PyTorch Style Transfer

Introduction

Neural Style Transfer is one of the most fascinating applications of deep learning in computer vision. It allows us to take two images - a content image (like a photograph) and a style image (like a painting) - and blend them together so the output looks like the content image painted in the style of the style image.

In this tutorial, we'll learn how to implement Neural Style Transfer using PyTorch. The technique was first introduced in the paper "A Neural Algorithm of Artistic Style" by Gatys et al., and has since become a popular application of Convolutional Neural Networks (CNNs).

Style Transfer Example

Prerequisites

Before diving into style transfer, make sure you're familiar with:

Basic Python programming
PyTorch fundamentals
Convolutional Neural Networks (CNNs)
Gradient descent optimization

Understanding Neural Style Transfer

Neural Style Transfer works by defining and optimizing two different types of losses:

Content Loss: Ensures the generated image has the same content as the content image
Style Loss: Makes the generated image adopt the artistic style of the style image

We'll be using a pre-trained CNN (typically VGG19) and manipulating its intermediate features to achieve our goal.

Implementation

Let's walk through the step-by-step implementation of Neural Style Transfer in PyTorch:

Step 1: Import the necessary libraries

import torch
import torch.nn as nn
import torch.nn.functional as F
import torch.optim as optim
from PIL import Image
import matplotlib.pyplot as plt
import torchvision.transforms as transforms
import torchvision.models as models
import copy

Step 2: Set up the device and other configurations

device = torch.device("cuda" if torch.cuda.is_available() else "cpu")
imsize = 512 if torch.cuda.is_available() else 128  # Use smaller size if no GPU

loader = transforms.Compose([
    transforms.Resize(imsize),  # Scale imported image
    transforms.ToTensor()])  # Transform it into a tensor

Step 3: Function to load images

def image_loader(image_name):
    image = Image.open(image_name)
    # Add fake batch dimension required to fit network's input dimensions
    image = loader(image).unsqueeze(0)
    return image.to(device, torch.float)

# Load images
content_img = image_loader('content_image.jpg')
style_img = image_loader('style_image.jpg')
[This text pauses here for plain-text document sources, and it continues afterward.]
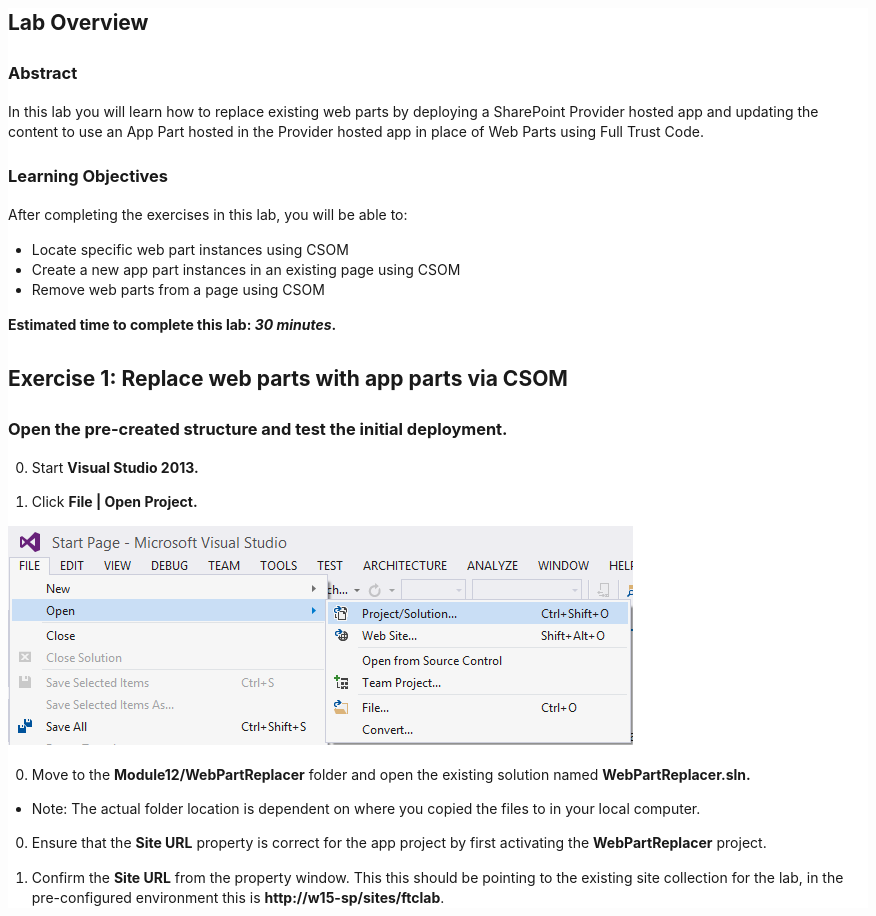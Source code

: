 
## Lab Overview ##

### Abstract ###

In this lab you will learn how to replace existing web parts by deploying a SharePoint Provider hosted app and updating the content to use an App Part hosted in the Provider hosted app in place of Web Parts using Full Trust Code.

### Learning Objectives ###

After completing the exercises in this lab, you will be able to:

- Locate specific web part instances using CSOM
- Create a new app part instances in an existing page using CSOM
- Remove web parts from a page using CSOM

**Estimated time to complete this lab: *30 minutes*.**


## Exercise 1: Replace web parts with app parts via CSOM ##

### Open the pre-created structure and test the initial deployment. ###

0. Start **Visual Studio 2013.**

0. Click **File | Open Project.**  
  
  ![Open Project](Images/FileMenu.png)

0. Move to the **Module12/WebPartReplacer** folder and open the existing solution named  **WebPartReplacer.sln.**
  * Note: The actual folder location is dependent on where you copied the files to in your local computer. 
  
0. Ensure that the **Site URL** property is correct for the app project by first activating the **WebPartReplacer** project.

0. Confirm the **Site URL** from the property window. This this should be pointing to the existing site collection for the lab, in the pre-configured environment this is **http://w15-sp/sites/ftclab**.
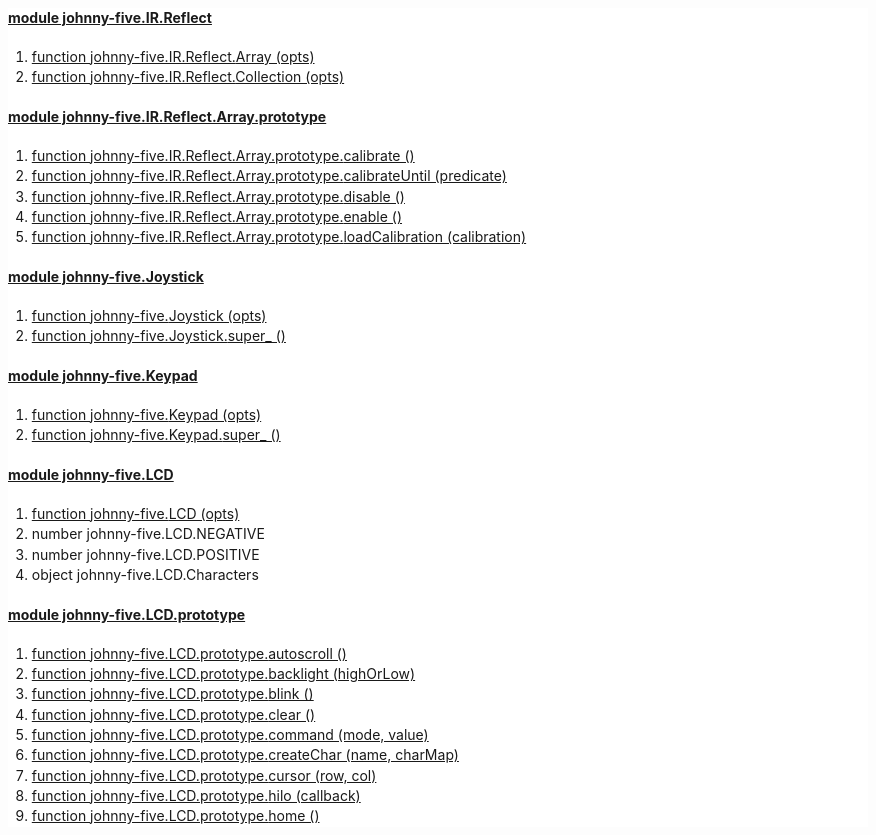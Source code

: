 #### [module johnny-five.IR.Reflect](#apidoc.module.johnny-five.IR.Reflect)
1.  [function <span class="apidocSignatureSpan">johnny-five.IR.Reflect.</span>Array (opts)](#apidoc.element.johnny-five.IR.Reflect.Array)
1.  [function <span class="apidocSignatureSpan">johnny-five.IR.Reflect.</span>Collection (opts)](#apidoc.element.johnny-five.IR.Reflect.Collection)

#### [module johnny-five.IR.Reflect.Array.prototype](#apidoc.module.johnny-five.IR.Reflect.Array.prototype)
1.  [function <span class="apidocSignatureSpan">johnny-five.IR.Reflect.Array.prototype.</span>calibrate ()](#apidoc.element.johnny-five.IR.Reflect.Array.prototype.calibrate)
1.  [function <span class="apidocSignatureSpan">johnny-five.IR.Reflect.Array.prototype.</span>calibrateUntil (predicate)](#apidoc.element.johnny-five.IR.Reflect.Array.prototype.calibrateUntil)
1.  [function <span class="apidocSignatureSpan">johnny-five.IR.Reflect.Array.prototype.</span>disable ()](#apidoc.element.johnny-five.IR.Reflect.Array.prototype.disable)
1.  [function <span class="apidocSignatureSpan">johnny-five.IR.Reflect.Array.prototype.</span>enable ()](#apidoc.element.johnny-five.IR.Reflect.Array.prototype.enable)
1.  [function <span class="apidocSignatureSpan">johnny-five.IR.Reflect.Array.prototype.</span>loadCalibration (calibration)](#apidoc.element.johnny-five.IR.Reflect.Array.prototype.loadCalibration)

#### [module johnny-five.Joystick](#apidoc.module.johnny-five.Joystick)
1.  [function <span class="apidocSignatureSpan">johnny-five.</span>Joystick (opts)](#apidoc.element.johnny-five.Joystick.Joystick)
1.  [function <span class="apidocSignatureSpan">johnny-five.Joystick.</span>super_ ()](#apidoc.element.johnny-five.Joystick.super_)

#### [module johnny-five.Keypad](#apidoc.module.johnny-five.Keypad)
1.  [function <span class="apidocSignatureSpan">johnny-five.</span>Keypad (opts)](#apidoc.element.johnny-five.Keypad.Keypad)
1.  [function <span class="apidocSignatureSpan">johnny-five.Keypad.</span>super_ ()](#apidoc.element.johnny-five.Keypad.super_)

#### [module johnny-five.LCD](#apidoc.module.johnny-five.LCD)
1.  [function <span class="apidocSignatureSpan">johnny-five.</span>LCD (opts)](#apidoc.element.johnny-five.LCD.LCD)
1.  number <span class="apidocSignatureSpan">johnny-five.LCD.</span>NEGATIVE
1.  number <span class="apidocSignatureSpan">johnny-five.LCD.</span>POSITIVE
1.  object <span class="apidocSignatureSpan">johnny-five.LCD.</span>Characters

#### [module johnny-five.LCD.prototype](#apidoc.module.johnny-five.LCD.prototype)
1.  [function <span class="apidocSignatureSpan">johnny-five.LCD.prototype.</span>autoscroll ()](#apidoc.element.johnny-five.LCD.prototype.autoscroll)
1.  [function <span class="apidocSignatureSpan">johnny-five.LCD.prototype.</span>backlight (highOrLow)](#apidoc.element.johnny-five.LCD.prototype.backlight)
1.  [function <span class="apidocSignatureSpan">johnny-five.LCD.prototype.</span>blink ()](#apidoc.element.johnny-five.LCD.prototype.blink)
1.  [function <span class="apidocSignatureSpan">johnny-five.LCD.prototype.</span>clear ()](#apidoc.element.johnny-five.LCD.prototype.clear)
1.  [function <span class="apidocSignatureSpan">johnny-five.LCD.prototype.</span>command (mode, value)](#apidoc.element.johnny-five.LCD.prototype.command)
1.  [function <span class="apidocSignatureSpan">johnny-five.LCD.prototype.</span>createChar (name, charMap)](#apidoc.element.johnny-five.LCD.prototype.createChar)
1.  [function <span class="apidocSignatureSpan">johnny-five.LCD.prototype.</span>cursor (row, col)](#apidoc.element.johnny-five.LCD.prototype.cursor)
1.  [function <span class="apidocSignatureSpan">johnny-five.LCD.prototype.</span>hilo (callback)](#apidoc.element.johnny-five.LCD.prototype.hilo)
1.  [function <span class="apidocSignatureSpan">johnny-five.LCD.prototype.</span>home ()](#apidoc.element.johnny-five.LCD.prototype.home)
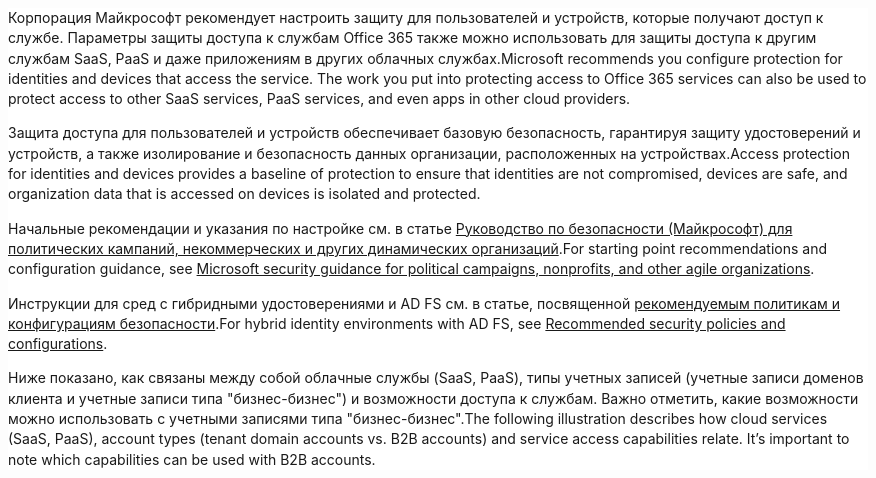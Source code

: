 <span data-ttu-id="72a4b-p122">Корпорация Майкрософт рекомендует настроить защиту для пользователей и устройств, которые получают доступ к службе. Параметры защиты доступа к службам Office 365 также можно использовать для защиты доступа к другим службам SaaS, PaaS и даже приложениям в других облачных службах.</span><span class="sxs-lookup"><span data-stu-id="72a4b-p122">Microsoft recommends you configure protection for identities and devices that access the service. The work you put into protecting access to Office 365 services can also be used to protect access to other SaaS services, PaaS services, and even apps in other cloud providers.</span></span>

<span data-ttu-id="72a4b-300">Защита доступа для пользователей и устройств обеспечивает базовую безопасность, гарантируя защиту удостоверений и устройств, а также изолирование и безопасность данных организации, расположенных на устройствах.</span><span class="sxs-lookup"><span data-stu-id="72a4b-300">Access protection for identities and devices provides a baseline of protection to ensure that identities are not compromised, devices are safe, and organization data that is accessed on devices is isolated and protected.</span></span>

<span data-ttu-id="72a4b-301">Начальные рекомендации и указания по настройке см. в статье [Руководство по безопасности (Майкрософт) для политических кампаний, некоммерческих и других динамических организаций](https://docs.microsoft.com/ru-RU/microsoft-365-enterprise/microsoft-security-guidance).</span><span class="sxs-lookup"><span data-stu-id="72a4b-301">For starting point recommendations and configuration guidance, see [Microsoft security guidance for political campaigns, nonprofits, and other agile organizations](https://docs.microsoft.com/ru-RU/microsoft-365-enterprise/microsoft-security-guidance).</span></span>

<span data-ttu-id="72a4b-302">Инструкции для сред с гибридными удостоверениями и AD FS см. в статье, посвященной [рекомендуемым политикам и конфигурациям безопасности](https://docs.microsoft.com/ru-RU/microsoft-365-enterprise/microsoft-security-guidance).</span><span class="sxs-lookup"><span data-stu-id="72a4b-302">For hybrid identity environments with AD FS, see [Recommended security policies and configurations](https://docs.microsoft.com/ru-RU/microsoft-365-enterprise/microsoft-security-guidance).</span></span>

<span data-ttu-id="72a4b-p123">Ниже показано, как связаны между собой облачные службы (SaaS, PaaS), типы учетных записей (учетные записи доменов клиента и учетные записи типа "бизнес-бизнес") и возможности доступа к службам. Важно отметить, какие возможности можно использовать с учетными записями типа "бизнес-бизнес".</span><span class="sxs-lookup"><span data-stu-id="72a4b-p123">The following illustration describes how cloud services (SaaS, PaaS), account types (tenant domain accounts vs. B2B accounts) and service access capabilities relate. It’s important to note which capabilities can be used with B2B accounts.</span></span>
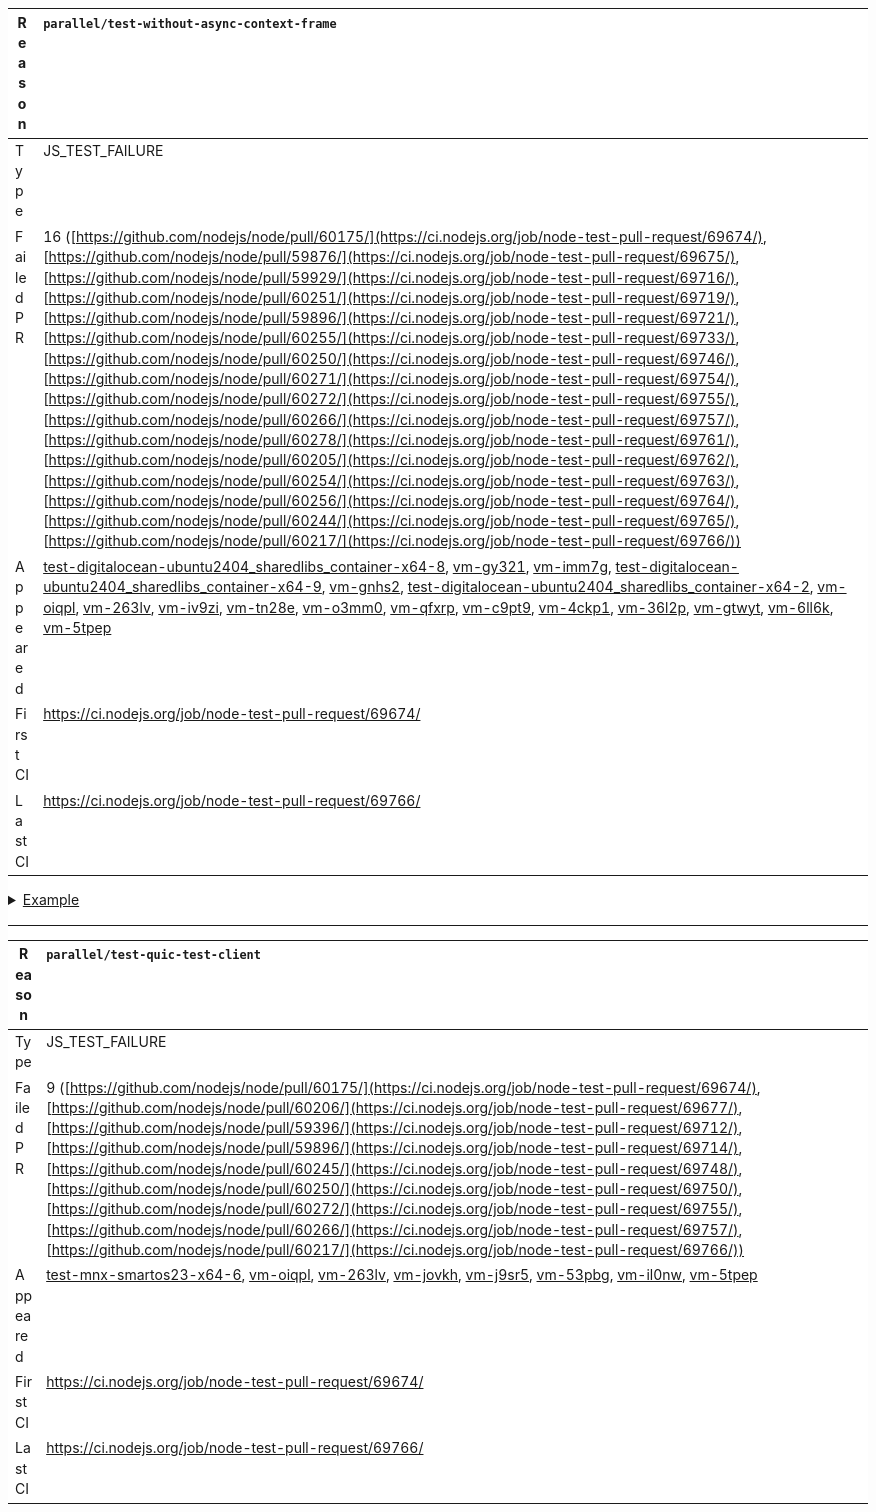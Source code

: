 | Reason | <code>parallel/test-without-async-context-frame</code> |
| - | :- |
| Type | JS_TEST_FAILURE |
| Failed PR | 16 ([https://github.com/nodejs/node/pull/60175/](https://ci.nodejs.org/job/node-test-pull-request/69674/), [https://github.com/nodejs/node/pull/59876/](https://ci.nodejs.org/job/node-test-pull-request/69675/), [https://github.com/nodejs/node/pull/59929/](https://ci.nodejs.org/job/node-test-pull-request/69716/), [https://github.com/nodejs/node/pull/60251/](https://ci.nodejs.org/job/node-test-pull-request/69719/), [https://github.com/nodejs/node/pull/59896/](https://ci.nodejs.org/job/node-test-pull-request/69721/), [https://github.com/nodejs/node/pull/60255/](https://ci.nodejs.org/job/node-test-pull-request/69733/), [https://github.com/nodejs/node/pull/60250/](https://ci.nodejs.org/job/node-test-pull-request/69746/), [https://github.com/nodejs/node/pull/60271/](https://ci.nodejs.org/job/node-test-pull-request/69754/), [https://github.com/nodejs/node/pull/60272/](https://ci.nodejs.org/job/node-test-pull-request/69755/), [https://github.com/nodejs/node/pull/60266/](https://ci.nodejs.org/job/node-test-pull-request/69757/), [https://github.com/nodejs/node/pull/60278/](https://ci.nodejs.org/job/node-test-pull-request/69761/), [https://github.com/nodejs/node/pull/60205/](https://ci.nodejs.org/job/node-test-pull-request/69762/), [https://github.com/nodejs/node/pull/60254/](https://ci.nodejs.org/job/node-test-pull-request/69763/), [https://github.com/nodejs/node/pull/60256/](https://ci.nodejs.org/job/node-test-pull-request/69764/), [https://github.com/nodejs/node/pull/60244/](https://ci.nodejs.org/job/node-test-pull-request/69765/), [https://github.com/nodejs/node/pull/60217/](https://ci.nodejs.org/job/node-test-pull-request/69766/)) |
| Appeared | [test-digitalocean-ubuntu2404_sharedlibs_container-x64-8](https://ci.nodejs.org/job/node-test-commit-linux-containered/nodes=ubuntu2404_sharedlibs_shared_x64/53197/console), [vm-gy321](https://ci.nodejs.org/job/node-test-commit-osx/nodes=macos15-x64/67409/console), [vm-imm7g](https://ci.nodejs.org/job/node-test-commit-osx/nodes=macos15-x64/67408/console), [test-digitalocean-ubuntu2404_sharedlibs_container-x64-9](https://ci.nodejs.org/job/node-test-commit-linux-containered/nodes=ubuntu2404_sharedlibs_shared_x64/53195/console), [vm-gnhs2](https://ci.nodejs.org/job/node-test-commit-osx/nodes=macos15-x64/67406/console), [test-digitalocean-ubuntu2404_sharedlibs_container-x64-2](https://ci.nodejs.org/job/node-test-commit-linux-containered/nodes=ubuntu2404_sharedlibs_shared_x64/53193/console), [vm-oiqpl](https://ci.nodejs.org/job/node-test-commit-osx/nodes=macos15-x64/67401/console), [vm-263lv](https://ci.nodejs.org/job/node-test-commit-osx/nodes=macos15-x64/67399/console), [vm-iv9zi](https://ci.nodejs.org/job/node-test-commit-osx/nodes=macos15-x64/67388/console), [vm-tn28e](https://ci.nodejs.org/job/node-test-commit-osx/nodes=macos15-x64/67387/console), [vm-o3mm0](https://ci.nodejs.org/job/node-test-commit-osx/nodes=macos15-x64/67376/console), [vm-qfxrp](https://ci.nodejs.org/job/node-test-commit-osx/nodes=macos15-x64/67373/console), [vm-c9pt9](https://ci.nodejs.org/job/node-test-commit-osx/nodes=macos15-x64/67372/console), [vm-4ckp1](https://ci.nodejs.org/job/node-test-commit-osx/nodes=macos15-x64/67359/console), [vm-36l2p](https://ci.nodejs.org/job/node-test-commit-osx/nodes=macos15-x64/67358/console), [vm-gtwyt](https://ci.nodejs.org/job/node-test-commit-osx/nodes=macos15-x64/67351/console), [vm-6ll6k](https://ci.nodejs.org/job/node-test-commit-osx/nodes=macos15-x64/67295/console), [vm-5tpep](https://ci.nodejs.org/job/node-test-commit-osx/nodes=macos15-x64/67294/console) |
| First CI | https://ci.nodejs.org/job/node-test-pull-request/69674/ |
| Last CI | https://ci.nodejs.org/job/node-test-pull-request/69766/ |

<details><summary><a href="https://ci.nodejs.org/job/node-test-commit-linux-containered/nodes=ubuntu2404_sharedlibs_shared_x64/53197/console">Example</a></summary></details>

-------

| Reason | <code>parallel/test-quic-test-client</code> |
| - | :- |
| Type | JS_TEST_FAILURE |
| Failed PR | 9 ([https://github.com/nodejs/node/pull/60175/](https://ci.nodejs.org/job/node-test-pull-request/69674/), [https://github.com/nodejs/node/pull/60206/](https://ci.nodejs.org/job/node-test-pull-request/69677/), [https://github.com/nodejs/node/pull/59396/](https://ci.nodejs.org/job/node-test-pull-request/69712/), [https://github.com/nodejs/node/pull/59896/](https://ci.nodejs.org/job/node-test-pull-request/69714/), [https://github.com/nodejs/node/pull/60245/](https://ci.nodejs.org/job/node-test-pull-request/69748/), [https://github.com/nodejs/node/pull/60250/](https://ci.nodejs.org/job/node-test-pull-request/69750/), [https://github.com/nodejs/node/pull/60272/](https://ci.nodejs.org/job/node-test-pull-request/69755/), [https://github.com/nodejs/node/pull/60266/](https://ci.nodejs.org/job/node-test-pull-request/69757/), [https://github.com/nodejs/node/pull/60217/](https://ci.nodejs.org/job/node-test-pull-request/69766/)) |
| Appeared | [test-mnx-smartos23-x64-6](https://ci.nodejs.org/job/node-test-commit-smartos/nodes=smartos23-x64/62847/console), [vm-oiqpl](https://ci.nodejs.org/job/node-test-commit-osx/nodes=macos15-x64/67401/console), [vm-263lv](https://ci.nodejs.org/job/node-test-commit-osx/nodes=macos15-x64/67399/console), [vm-jovkh](https://ci.nodejs.org/job/node-test-commit-osx/nodes=macos15-x64/67391/console), [vm-j9sr5](https://ci.nodejs.org/job/node-test-commit-osx/nodes=macos15-x64/67389/console), [vm-53pbg](https://ci.nodejs.org/job/node-test-commit-osx/nodes=macos15-x64/67349/console), [vm-il0nw](https://ci.nodejs.org/job/node-test-commit-osx/nodes=macos15-x64/67347/console), [vm-5tpep](https://ci.nodejs.org/job/node-test-commit-osx/nodes=macos15-x64/67297/console) |
| First CI | https://ci.nodejs.org/job/node-test-pull-request/69674/ |
| Last CI | https://ci.nodejs.org/job/node-test-pull-request/69766/ |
# Create a white noise image as the starting point for our generated image
input_img = torch.randn(content_img.data.size(), device=device)

# Display images
def imshow(tensor, title=None):
    image = tensor.cpu().clone()  # clone the tensor to not change it
    image = image.squeeze(0)      # remove the fake batch dimension
    unloader = transforms.ToPILImage()
    image = unloader(image)
    plt.imshow(image)
    if title is not None:
        plt.title(title)
    plt.pause(0.001)  # pause a bit so that plots are updated

plt.figure()
imshow(style_img, title='Style Image')
plt.figure()
imshow(content_img, title='Content Image')

Step 4: Define the model and loss functions

We'll use the pre-trained VGG19 model for our style transfer:

class ContentLoss(nn.Module):
    def __init__(self, target,):
        super(ContentLoss, self).__init__()
        # We 'detach' the target content from the tree used
        self.target = target.detach()

    def forward(self, input):
        self.loss = F.mse_loss(input, self.target)
        return input
        
def gram_matrix(input):
    batch_size, f_maps, h, w = input.size()  # a=batch size, b=feature maps, (c,d)=dimensions
    features = input.view(batch_size * f_maps, h * w)
    G = torch.mm(features, features.t())  # compute the gram matrix
    # normalize the values of the gram matrix
    return G.div(batch_size * f_maps * h * w)

class StyleLoss(nn.Module):
    def __init__(self, target_feature):
        super(StyleLoss, self).__init__()
        self.target = gram_matrix(target_feature).detach()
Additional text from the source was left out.